OK, so you have come to the conclusion that you have to take control of your financial life and you are ready to do it. Now is as good a time as any and this will be easier than you think.
Step 1. Forget about the Past*
* Past performance is not a guarantee of future results.
Whatever happened in the past, bad investments, failure to save, stock market crashes or mountains of debt, aren’t going to help you to feel good about yourself. So, say goodbye and think about this as a fresh new start. If you have had some past successes, congratulate yourself and think about this as stretching for new heights. If you’ve had some ups and downs, congratulate yourself for getting started and consider the lumps to have been a valuable lesson.
Step 2 – Create a Financial Plan
OK, I know that I’m about to lose some of you right here. Don’t panic! Creating a financial plan is way easier than you may think. For those who are “financially-challenged” I will provide a template:
- Save 10% of your Net Income. (Yes, you can do this.)
- Pay 20% Toward Reducing your Debt. (You can do this too.)
- Live Well on 70% of your Net Income. (Of course, you can.)
Note: If you don’t like my financial plan, please feel free to create your own. Just make sure that it doesn’t include winning the lottery or refinancing your house to buy an H2. Be realistic with your self. If you make a lot more money than you used to and you still can’t afford to save 10%, then you should to consider modest lifestyle changes. If your debt is so severe that you can’t pay it down with 20%, then you need to stop accumulating debt immediately. If you don’t think that it is acceptable to live on 70% of your income, then try to visualize living on 30% in your retirement.
Step 3 – Make Investment Goals
Once again, this is pretty easy. But, everybody’s situation is different. For most people, who are just starting out, here are a couple of goals that I used in my planning:
- Retirement (At least 50% of your savings)
- Purchase a House (Your best investment)
- Emergency / Rainy Day Fund
- College Funds for your Children
- Accumulate Wealth
Notes: If you are getting up there in age and you haven’t properly funded your retirement, skip the rest of the goals and put 100% away toward retirement. Don’t try to support your adult children, in college or otherwise, if you aren’t prepared for retirement. I know this sounds cruel. But, your children can always take out student loans and they will have decades of income to pay them off. You, on the other hand, may only have a few years left to get prepared. Trust me. Your children will understand, as long as they don’t have to help support you in retirement.
Step 4 – Start Investing Now
If you are new to investing and you have no idea where to start, here are some great ideas:
Retirement – Do you have a company-sponsored 401K plan ? Take advantage of the immediate tax savings of a 401K. If your company matches your contributions, then you are truly lucky.

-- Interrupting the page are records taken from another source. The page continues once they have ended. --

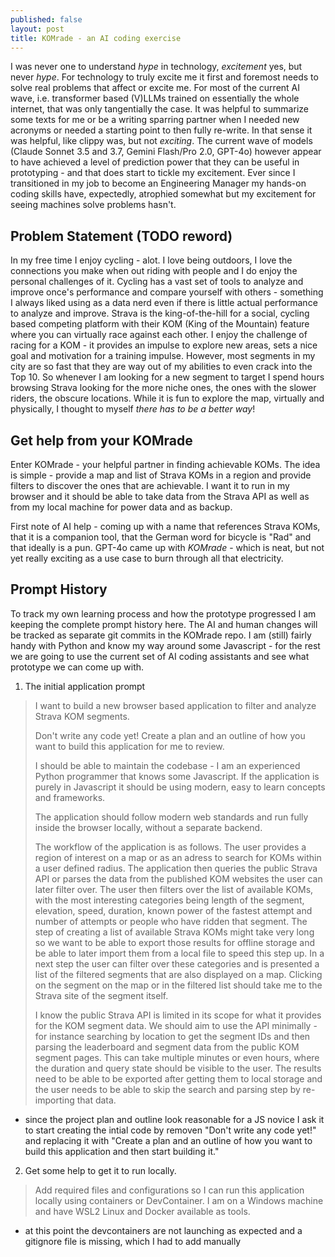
 ```yaml
---
published: false
layout: post
title: KOMrade - an AI coding exercise
---
```


I was never one to understand *hype* in technology, *excitement* yes, but never *hype*. For technology to truly excite me it first and foremost needs to solve real problems that affect or excite me. For most of the current AI wave, i.e. transformer based (V)LLMs trained on essentially the whole internet, that was only tangentially the case. It was helpful to summarize some texts for me or be a writing sparring partner when I needed new acronyms or needed a starting point to then fully re-write. In that sense it was helpful, like clippy was, but not *exciting*. The current wave of models (Claude Sonnet 3.5 and 3.7, Gemini Flash/Pro 2.0, GPT-4o) however appear to have achieved a level of prediction power that they can be useful in prototyping - and that does start to tickle my excitement. Ever since I transitioned in my job to become an Engineering Manager my hands-on coding skills have, expectedly, atrophied somewhat but my excitement for seeing machines solve problems hasn't.

## Problem Statement (TODO reword)

In my free time I enjoy cycling - alot. I love being outdoors, I love the connections you make when out riding with people and I do enjoy the personal challenges of it. Cycling has a vast set of tools to analyze and improve once's performance and compare yourself with others - something I always liked using as a data nerd even if there is little actual performance to analyze and improve. Strava is the king-of-the-hill for a social, cycling based competing platform with their KOM (King of the Mountain) feature where you can virtually race against each other. I enjoy the challenge of racing for a KOM - it provides an impulse to explore new areas, sets a nice goal and motivation for a training impulse. However, most segments in my city are so fast that they are way out of my abilities to even crack into the Top 10. So whenever I am looking for a new segment to target I spend hours browsing Strava looking for the more niche ones, the ones with the slower riders, the obscure locations. While it is fun to explore the map, virtually and physically, I thought to myself *there has to be a better way*!

## Get help from your KOMrade

Enter KOMrade - your helpful partner in finding achievable KOMs. The idea is simple - provide a map and list of Strava KOMs in a region and provide filters to discover the ones that are achievable. I want it to run in my browser and it should be able to take data from the Strava API as well as from my local machine for power data and as backup.

First note of AI help - coming up with a name that references Strava KOMs, that it is a companion tool, that the German word for bicycle is "Rad" and that ideally is a pun. GPT-4o came up with *KOMrade* - which is neat, but not yet really exciting as a use case to burn through all that electricity.

## Prompt History

To track my own learning process and how the prototype progressed I am keeping the complete prompt history here. The AI and human changes will be tracked as separate git commits in the KOMrade repo. I am (still) fairly handy with Python and know my way around some Javascript - for the rest we are going to use the current set of AI coding assistants and see what prototype we can come up with.

1. The initial application prompt

> I want to build a new browser based application to filter and analyze Strava KOM segments.
>
> Don't write any code yet! Create a plan and an outline of how you want to build this application for me to review.
>
> I should be able to maintain the codebase - I am an experienced Python programmer that knows some Javascript. If the application is purely in Javascript it should be using modern, easy to learn concepts and frameworks.
>
> The application should follow modern web standards and run fully inside the browser locally, without a separate backend.
>
> The workflow of the application is as follows. The user provides a region of interest on a map or as an adress to search for KOMs within a user defined radius. The application then queries the public Strava API or parses the data from the published KOM websites the user can later filter over. The user then filters over the list of available KOMs, with the most interesting categories being length of the segment, elevation, speed, duration, known power of the fastest attempt and number of attempts or people who have ridden that segment. The step of creating a list of available Strava KOMs might take very long so we want to be able to export those results for offline storage and be able to later import them from a local file to speed this step up. In a next step the user can filter over these categories and is presented a list of the filtered segments that are also displayed on a map. Clicking on the segment on the map or in the filtered list should take me to the Strava site of the segment itself.
>
> I know the public Strava API is limited in its scope for what it provides for the KOM segment data. We should aim to use the API minimally - for instance searching by location to get the segment IDs and then parsing the leaderboard and segment data from the public KOM segment pages. This can take multiple minutes or even hours, where the duration and query state should be visible to the user. The results need to be able to be exported after getting them to local storage and the user needs to be able to skip the search and parsing step by re-importing that data.
- since the project plan and outline look reasonable for a JS novice I ask it to start creating the intial code by removen "Don't write any code yet!" and replacing it with "Create a plan and an outline of how you want to build this application and then start building it."

2. Get some help to get it to run locally.
> Add required files and configurations so I can run this application locally using containers or DevContainer. I am on a Windows machine and have WSL2 Linux and Docker available as tools.
- at this point the devcontainers are not launching as expected and a gitignore file is missing, which I had to add manually
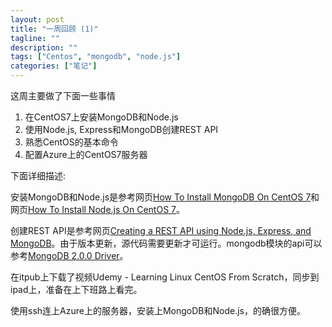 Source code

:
 ```yaml
---
layout: post
title: "一周回顾 (1)"
tagline: ""
description: ""
tags: ["Centos", "mongodb", "node.js"]
categories: ["笔记"]
---
```

这周主要做了下面一些事情

1. 在CentOS7上安装MongoDB和Node.js
2. 使用Node.js, Express和MongoDB创建REST API
3. 熟悉CentOS的基本命令
4. 配置Azure上的CentOS7服务器

下面详细描述:

安装MongoDB和Node.js是参考网页[How To Install MongoDB On CentOS 7](http://www.unixmen.com/install-mongodb-centos-7/)和网页[How To Install Node.js On CentOS 7](http://www.unixmen.com/install-node-js-centos-7/)。

创建REST API是参考网页[Creating a REST API using Node.js, Express, and MongoDB](http://coenraets.org/blog/2012/10/creating-a-rest-api-using-node-js-express-and-mongodb/)。由于版本更新，源代码需要更新才可运行。mongodb模块的api可以参考[MongoDB 2.0.0 Driver](http://mongodb.github.io/node-mongodb-native/2.0/)。

在itpub上下载了视频Udemy - Learning Linux CentOS From Scratch，同步到ipad上，准备在上下班路上看完。

使用ssh连上Azure上的服务器，安装上MongoDB和Node.js，的确很方便。
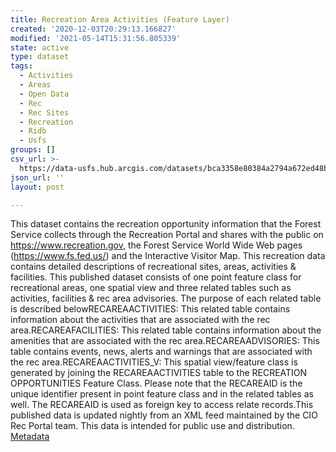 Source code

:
 ```yaml
---
title: Recreation Area Activities (Feature Layer)
created: '2020-12-03T20:29:13.166827'
modified: '2021-05-14T15:31:56.805339'
state: active
type: dataset
tags:
  - Activities
  - Areas
  - Open Data
  - Rec
  - Rec Sites
  - Recreation
  - Ridb
  - Usfs
groups: []
csv_url: >-
  https://data-usfs.hub.arcgis.com/datasets/bca3358e80384a2794a672ed48b0be8e_0.csv?outSR=%7B%22latestWkid%22%3A4269%2C%22wkid%22%3A4269%7D
json_url: ''
layout: post

---
```

This dataset contains the recreation opportunity information that the Forest Service collects through the Recreation Portal and shares with the public on https://www.recreation.gov, the Forest Service World Wide Web pages (https://www.fs.fed.us/) and the Interactive Visitor Map. This recreation data contains detailed descriptions of recreational sites, areas, activities & facilities. This published dataset consists of one point feature class for recreational areas, one spatial view and three related tables such as activities, facilities & rec area advisories. The purpose of each related table is described belowRECAREAACTIVITIES: This related table contains information about the activities that are associated with the rec area.RECAREAFACILITIES: This related table contains information about the amenities that are associated with the rec area.RECAREAADVISORIES: This table contains events, news, alerts and warnings that are associated with the rec area.RECAREAACTIVITIES_V: This spatial view/feature class is generated by joining the RECAREAACTIVITIES table to the RECREATION OPPORTUNITIES Feature Class. Please note that the RECAREAID is the unique identifier present in point feature class and in the related tables as well. The RECAREAID is used as foreign key to access relate records.This published data is updated nightly from an XML feed maintained by the CIO Rec Portal team. This data is intended for public use and distribution. <a href='https://data.fs.usda.gov/geodata/edw/edw_resources/meta/S_USA.RECAREAACTIVITIES_V.xml' target='_blank'>Metadata</a>
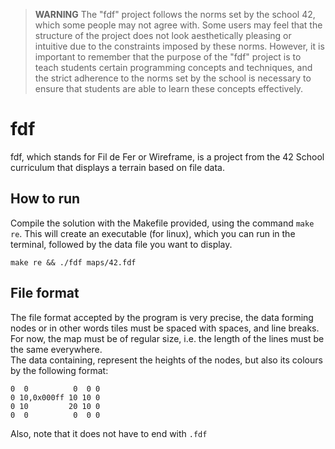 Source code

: > **WARNING** The "fdf" project follows the norms set by the school 42, which some people may not agree with. Some users may feel that the structure of the project does not look aesthetically pleasing or intuitive due to the constraints imposed by these norms. However, it is important to remember that the purpose of the "fdf" project is to teach students certain programming concepts and techniques, and the strict adherence to the norms set by the school is necessary to ensure that students are able to learn these concepts effectively.

# fdf
fdf, which stands for Fil de Fer or Wireframe, is a project from the 42 School curriculum that displays a terrain based on file data.

## How to run
Compile the solution with the Makefile provided, using the command `make re`. This will create an executable (for linux), which 
you can run in the terminal, followed by the data file you want to display.
```
make re && ./fdf maps/42.fdf
```

## File format
The file format accepted by the program is very precise, the data forming nodes or in other words tiles must be spaced with spaces,
and line breaks. For now, the map must be of regular size, i.e. the length of the lines must be the same everywhere.\
The data containing, represent the heights of the nodes, but also its colours by the following format:
```
0  0          0  0 0
0 10,0x000ff 10 10 0
0 10         20 10 0
0  0          0  0 0
```
Also, note that it does not have to end with `.fdf`
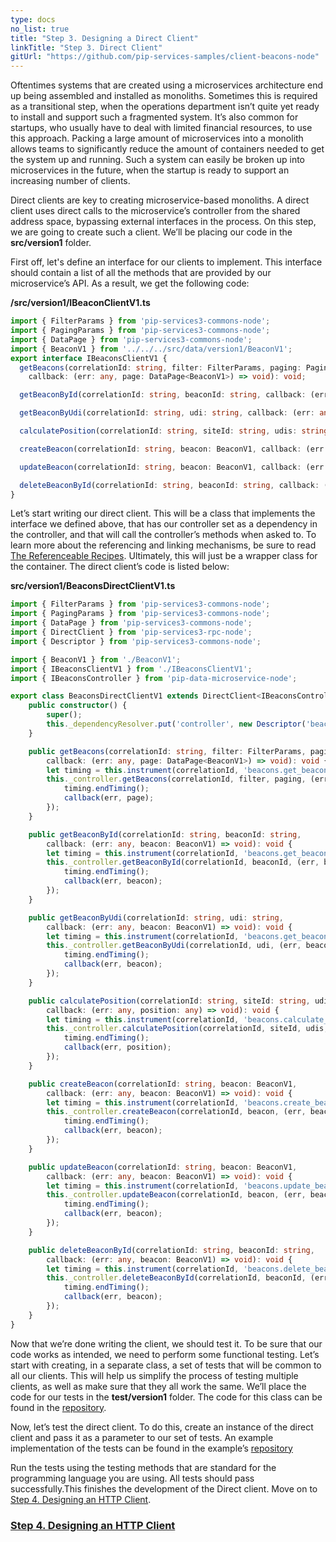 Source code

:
 ```yaml
---
type: docs
no_list: true
title: "Step 3. Designing a Direct Client"
linkTitle: "Step 3. Direct Client" 
gitUrl: "https://github.com/pip-services-samples/client-beacons-node"
---
```


Oftentimes systems that are created using a microservices architecture end up being assembled and installed as monoliths. Sometimes this is required as a transitional step, when the operations department isn’t quite yet ready to install and support such a fragmented system. It’s also common for startups, who usually have to deal with limited financial resources, to use this approach. Packing a large amount of microservices into a monolith allows teams to significantly reduce the amount of containers needed to get the system up and running. Such a system can easily be broken up into microservices in the future, when the startup is ready to support an increasing number of clients.

Direct clients are key to creating microservice-based monoliths. A direct client uses direct calls to the microservice’s controller from the shared address space, bypassing external interfaces in the process. On this step, we are going to create such a client. We’ll be placing our code in the **src/version1** folder.

First off, let's define an interface for our clients to implement. This interface should contain a list of all the methods that are provided by our microservice’s API. As a result, we get the following code:

**/src/version1/IBeaconClientV1.ts**

```typescript
import { FilterParams } from 'pip-services3-commons-node';
import { PagingParams } from 'pip-services3-commons-node';
import { DataPage } from 'pip-services3-commons-node';
import { BeaconV1 } from '../../../src/data/version1/BeaconV1';
export interface IBeaconsClientV1 {    
  getBeacons(correlationId: string, filter: FilterParams, paging: PagingParams,
    callback: (err: any, page: DataPage<BeaconV1>) => void): void;  

  getBeaconById(correlationId: string, beaconId: string, callback: (err: any, beacon: BeaconV1) => void): void;

  getBeaconByUdi(correlationId: string, udi: string, callback: (err: any, beacon: BeaconV1) => void): void;  

  calculatePosition(correlationId: string, siteId: string, udis: string[], callback: (err: any, position: any) => void): void;    

  createBeacon(correlationId: string, beacon: BeaconV1, callback: (err: any, beacon: BeaconV1) => void): void;  

  updateBeacon(correlationId: string, beacon: BeaconV1, callback: (err: any, beacon: BeaconV1) => void): void;  

  deleteBeaconById(correlationId: string, beaconId: string, callback: (err: any, beacon: BeaconV1) => void): void;            
}

```

Let’s start writing our direct client. This will be a class that implements the interface we defined above, that has our controller set as a dependency in the controller, and that will call the controller’s methods when asked to. To learn more about the referencing and linking mechanisms, be sure to read [The Referenceable Recipes](../../../recipes/component_references/). Ultimately, this will just be a wrapper class for the container. 
The direct client’s code is listed below:

**src/version1/BeaconsDirectClientV1.ts**

```typescript
import { FilterParams } from 'pip-services3-commons-node';
import { PagingParams } from 'pip-services3-commons-node';
import { DataPage } from 'pip-services3-commons-node';
import { DirectClient } from 'pip-services3-rpc-node';
import { Descriptor } from 'pip-services3-commons-node';

import { BeaconV1 } from './BeaconV1';
import { IBeaconsClientV1 } from './IBeaconsClientV1';
import { IBeaconsController } from 'pip-data-microservice-node';

export class BeaconsDirectClientV1 extends DirectClient<IBeaconsController> implements IBeaconsClientV1 {
    public constructor() {
        super();
        this._dependencyResolver.put('controller', new Descriptor('beacons', 'controller', '*', '*', '1.0'));
    }

    public getBeacons(correlationId: string, filter: FilterParams, paging: PagingParams,
        callback: (err: any, page: DataPage<BeaconV1>) => void): void {
        let timing = this.instrument(correlationId, 'beacons.get_beacons');
        this._controller.getBeacons(correlationId, filter, paging, (err, page) => {
            timing.endTiming();
            callback(err, page);
        });
    }

    public getBeaconById(correlationId: string, beaconId: string,
        callback: (err: any, beacon: BeaconV1) => void): void {
        let timing = this.instrument(correlationId, 'beacons.get_beacon_by_id');
        this._controller.getBeaconById(correlationId, beaconId, (err, beacon) => {
            timing.endTiming();
            callback(err, beacon);
        }); 
    }

    public getBeaconByUdi(correlationId: string, udi: string,
        callback: (err: any, beacon: BeaconV1) => void): void {
        let timing = this.instrument(correlationId, 'beacons.get_beacon_by_udi');
        this._controller.getBeaconByUdi(correlationId, udi, (err, beacon) => {
            timing.endTiming();
            callback(err, beacon);
        }); 
    }

    public calculatePosition(correlationId: string, siteId: string, udis: string[], 
        callback: (err: any, position: any) => void): void {
        let timing = this.instrument(correlationId, 'beacons.calculate_position');
        this._controller.calculatePosition(correlationId, siteId, udis, (err, position) => {
            timing.endTiming();
            callback(err, position);
        }); 
    }

    public createBeacon(correlationId: string, beacon: BeaconV1,
        callback: (err: any, beacon: BeaconV1) => void): void {
        let timing = this.instrument(correlationId, 'beacons.create_beacon');
        this._controller.createBeacon(correlationId, beacon, (err, beacon) => {
            timing.endTiming();
            callback(err, beacon);
        }); 
    }

    public updateBeacon(correlationId: string, beacon: BeaconV1,
        callback: (err: any, beacon: BeaconV1) => void): void {
        let timing = this.instrument(correlationId, 'beacons.update_beacon');
        this._controller.updateBeacon(correlationId, beacon, (err, beacon) => {
            timing.endTiming();
            callback(err, beacon);
        }); 
    }

    public deleteBeaconById(correlationId: string, beaconId: string,
        callback: (err: any, beacon: BeaconV1) => void): void {
        let timing = this.instrument(correlationId, 'beacons.delete_beacon_by_id');
        this._controller.deleteBeaconById(correlationId, beaconId, (err, beacon) => {
            timing.endTiming();
            callback(err, beacon);
        }); 
    }
}
```

Now that we’re done writing the client, we should test it. 
To be sure that our code works as intended, we need to perform some functional testing. Let’s start with creating, in a separate class, a set of tests that will be common to all our clients. This will help us simplify the process of testing multiple clients, as well as make sure that they all work the same. We’ll place the code for our tests in the **test/version1** folder. The code for this class can be found in the [repository](https://github.com/pip-services-samples/client-beacons-node/blob/master/test/version1/BeaconsClientV1Fixture.ts).


Now, let’s test the direct client. To do this, create an instance of the direct client and pass it as a parameter to our set of tests. 
An example implementation of the tests can be found in the example’s [repository](https://github.com/pip-services-samples/client-beacons-node/blob/master/test/version1/BeaconsDirectClientV1.test.ts)


Run the tests using the testing methods that are standard for the programming language you are using. All tests should pass successfully.This finishes the development of the Direct client.
Move on to [Step 4. Designing an HTTP Client](../step3).


<span class="hide-title-link">

### [Step 4. Designing an HTTP Client](../step3)

</span>
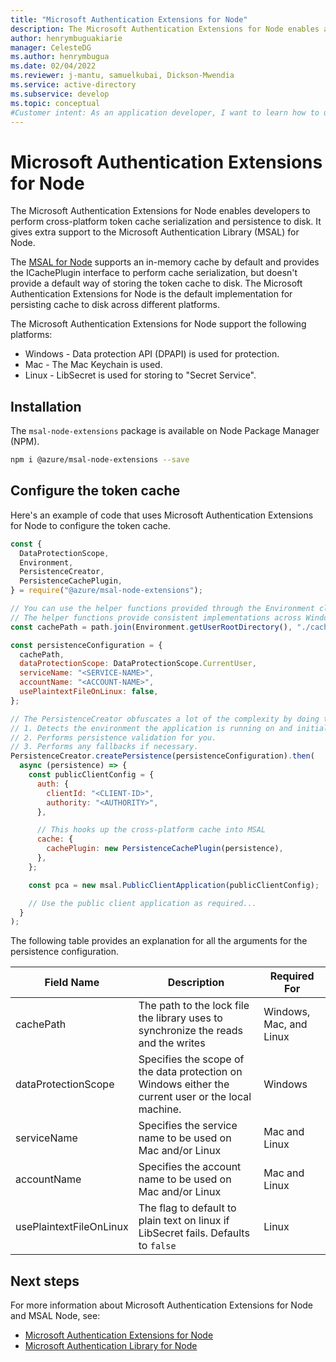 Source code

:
 ```yaml
---
title: "Microsoft Authentication Extensions for Node"
description: The Microsoft Authentication Extensions for Node enables application developers to perform cross-platform token cache serialization and persistence. It gives extra support to the Microsoft Authentication Library for Node (MSAL Node).
author: henrymbuguakiarie
manager: CelesteDG
ms.author: henrymbugua
ms.date: 02/04/2022
ms.reviewer: j-mantu, samuelkubai, Dickson-Mwendia
ms.service: active-directory
ms.subservice: develop
ms.topic: conceptual
#Customer intent: As an application developer, I want to learn how to use the Microsoft Authentication Extensions for Node to perform cross-platform token cache serialization and persistence.
---
```


# Microsoft Authentication Extensions for Node

The Microsoft Authentication Extensions for Node enables developers to perform cross-platform token cache serialization and persistence to disk. It gives extra support to the Microsoft Authentication Library (MSAL) for Node.

The [MSAL for Node](/entra/identity-platform/tutorial-v2-nodejs-webapp-msal) supports an in-memory cache by default and provides the ICachePlugin interface to perform cache serialization, but doesn't provide a default way of storing the token cache to disk. The Microsoft Authentication Extensions for Node is the default implementation for persisting cache to disk across different platforms.

The Microsoft Authentication Extensions for Node support the following platforms:

- Windows - Data protection API (DPAPI) is used for protection.
- Mac - The Mac Keychain is used.
- Linux - LibSecret is used for storing to "Secret Service".

## Installation

The `msal-node-extensions` package is available on Node Package Manager (NPM).

```bash
npm i @azure/msal-node-extensions --save
```

## Configure the token cache

Here's an example of code that uses Microsoft Authentication Extensions for Node to configure the token cache.

```javascript
const {
  DataProtectionScope,
  Environment,
  PersistenceCreator,
  PersistenceCachePlugin,
} = require("@azure/msal-node-extensions");

// You can use the helper functions provided through the Environment class to construct your cache path
// The helper functions provide consistent implementations across Windows, Mac and Linux.
const cachePath = path.join(Environment.getUserRootDirectory(), "./cache.json");

const persistenceConfiguration = {
  cachePath,
  dataProtectionScope: DataProtectionScope.CurrentUser,
  serviceName: "<SERVICE-NAME>",
  accountName: "<ACCOUNT-NAME>",
  usePlaintextFileOnLinux: false,
};

// The PersistenceCreator obfuscates a lot of the complexity by doing the following actions for you :-
// 1. Detects the environment the application is running on and initializes the right persistence instance for the environment.
// 2. Performs persistence validation for you.
// 3. Performs any fallbacks if necessary.
PersistenceCreator.createPersistence(persistenceConfiguration).then(
  async (persistence) => {
    const publicClientConfig = {
      auth: {
        clientId: "<CLIENT-ID>",
        authority: "<AUTHORITY>",
      },

      // This hooks up the cross-platform cache into MSAL
      cache: {
        cachePlugin: new PersistenceCachePlugin(persistence),
      },
    };

    const pca = new msal.PublicClientApplication(publicClientConfig);

    // Use the public client application as required...
  }
);
```

The following table provides an explanation for all the arguments for the persistence configuration.

| Field Name              | Description                                                                                         | Required For           |
| ----------------------- | --------------------------------------------------------------------------------------------------- | ---------------------- |
| cachePath               | The path to the lock file the library uses to synchronize the reads and the writes          | Windows, Mac, and Linux |
| dataProtectionScope     | Specifies the scope of the data protection on Windows either the current user or the local machine. | Windows                |
| serviceName             | Specifies the service name to be used on Mac and/or Linux                                      | Mac and Linux          |
| accountName             | Specifies the account name to be used on Mac and/or Linux                                      | Mac and Linux          |
| usePlaintextFileOnLinux | The flag to default to plain text on linux if LibSecret fails. Defaults to `false`            | Linux                  |

## Next steps

For more information about Microsoft Authentication Extensions for Node and MSAL Node, see:

- [Microsoft Authentication Extensions for Node](https://github.com/AzureAD/microsoft-authentication-library-for-js/tree/dev/extensions/msal-node-extensions)
- [Microsoft Authentication Library for Node](https://github.com/AzureAD/microsoft-authentication-library-for-js/tree/dev/lib/msal-node) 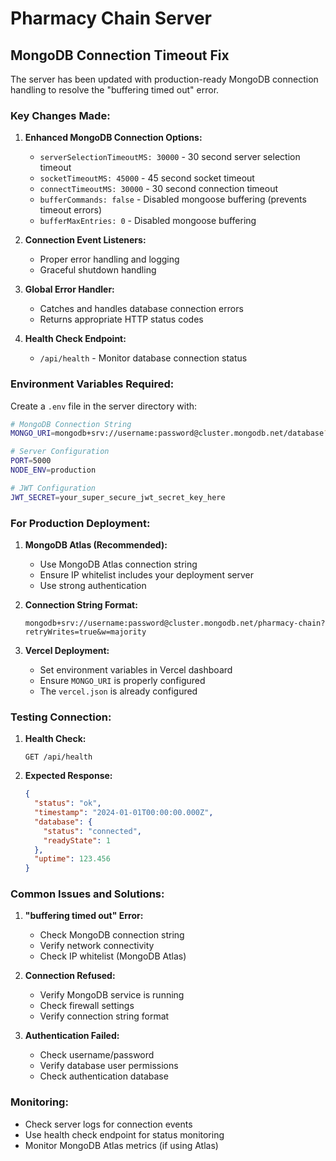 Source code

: # Pharmacy Chain Server

## MongoDB Connection Timeout Fix

The server has been updated with production-ready MongoDB connection handling to resolve the "buffering timed out" error.

### Key Changes Made:

1. **Enhanced MongoDB Connection Options:**

   - `serverSelectionTimeoutMS: 30000` - 30 second server selection timeout
   - `socketTimeoutMS: 45000` - 45 second socket timeout
   - `connectTimeoutMS: 30000` - 30 second connection timeout
   - `bufferCommands: false` - Disabled mongoose buffering (prevents timeout errors)
   - `bufferMaxEntries: 0` - Disabled mongoose buffering

2. **Connection Event Listeners:**

   - Proper error handling and logging
   - Graceful shutdown handling

3. **Global Error Handler:**

   - Catches and handles database connection errors
   - Returns appropriate HTTP status codes

4. **Health Check Endpoint:**
   - `/api/health` - Monitor database connection status

### Environment Variables Required:

Create a `.env` file in the server directory with:

```bash
# MongoDB Connection String
MONGO_URI=mongodb+srv://username:password@cluster.mongodb.net/database?retryWrites=true&w=majority

# Server Configuration
PORT=5000
NODE_ENV=production

# JWT Configuration
JWT_SECRET=your_super_secure_jwt_secret_key_here
```

### For Production Deployment:

1. **MongoDB Atlas (Recommended):**

   - Use MongoDB Atlas connection string
   - Ensure IP whitelist includes your deployment server
   - Use strong authentication

2. **Connection String Format:**

   ```
   mongodb+srv://username:password@cluster.mongodb.net/pharmacy-chain?retryWrites=true&w=majority
   ```

3. **Vercel Deployment:**
   - Set environment variables in Vercel dashboard
   - Ensure `MONGO_URI` is properly configured
   - The `vercel.json` is already configured

### Testing Connection:

1. **Health Check:**

   ```
   GET /api/health
   ```

2. **Expected Response:**
   ```json
   {
     "status": "ok",
     "timestamp": "2024-01-01T00:00:00.000Z",
     "database": {
       "status": "connected",
       "readyState": 1
     },
     "uptime": 123.456
   }
   ```

### Common Issues and Solutions:

1. **"buffering timed out" Error:**

   - Check MongoDB connection string
   - Verify network connectivity
   - Check IP whitelist (MongoDB Atlas)

2. **Connection Refused:**

   - Verify MongoDB service is running
   - Check firewall settings
   - Verify connection string format

3. **Authentication Failed:**
   - Check username/password
   - Verify database user permissions
   - Check authentication database

### Monitoring:

- Check server logs for connection events
- Use health check endpoint for status monitoring
- Monitor MongoDB Atlas metrics (if using Atlas)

I strongly recommend investing to the maximum of the matching. Matching funds are free, tax-deferred money. It doesn’t get any better. If your company doesn’t offer a retirement plan or you are self-employed, consider starting an IRA (Individual Retirement Account).
The bottom line for retirement planning is that you need to save a substantial amount of money to support yourself. Start as soon as possible and save as much as possible. Never take the money out of retirement accounts, unless absolutely necessary. Not only will you be taxed and penalized, but you will lose all of the potential future income from that investment. The small amount of money you pocket now, after taxes and penalties, could be worth a lot of future money in retirement.
This is an extremely simplified conversation on retirement planning. Whole books have been written on this subject and you should consider reading a few if you are confused or unsure of what to do. This is your future, take it seriously. I will elaborate more on this subject in future posts.
Mutual Funds – If you are new to investing, I recommend considering a good no-load mutual fund. This is a great first investment for most people. It’s about as simple and convenient as a bank account, almost anyone can afford to invest in them and you can track their progress on a daily basis. On top of all that, you can choose the type of account that meets your investment objectives. Once again, this is a very complex subject. I will fill in the details in a future post.
Step 5 – Track your Progress
Now that all of the hard work has been done, don’t go to sleep on your investments. You will need to review your investments carefully at least once a year. Here is what you need to watch for:
- Make sure that your investments are performing well.
- Make sure that your investments haven’t changed on you.
- Make sure that your investments still match your goals.
- Make sure that you are saving enough to meet your goals.
Notes: Be very wary if your mutual fund dramatically underperforms the market, changes it’s investment objectives, consolidates with other mutual funds, is under SEC review or changes it’s fund manager. These are all good signs that you should be finding a new fund.
Well, that’s about all there is to it. Just kidding!!! It takes a lot of time and energy to invest wisely and obtain consistent results. But, it’s well worth it. If you think that it’s too much of a headache, just consider the alternative.
Start simple. Start small. Then, work your way up from there.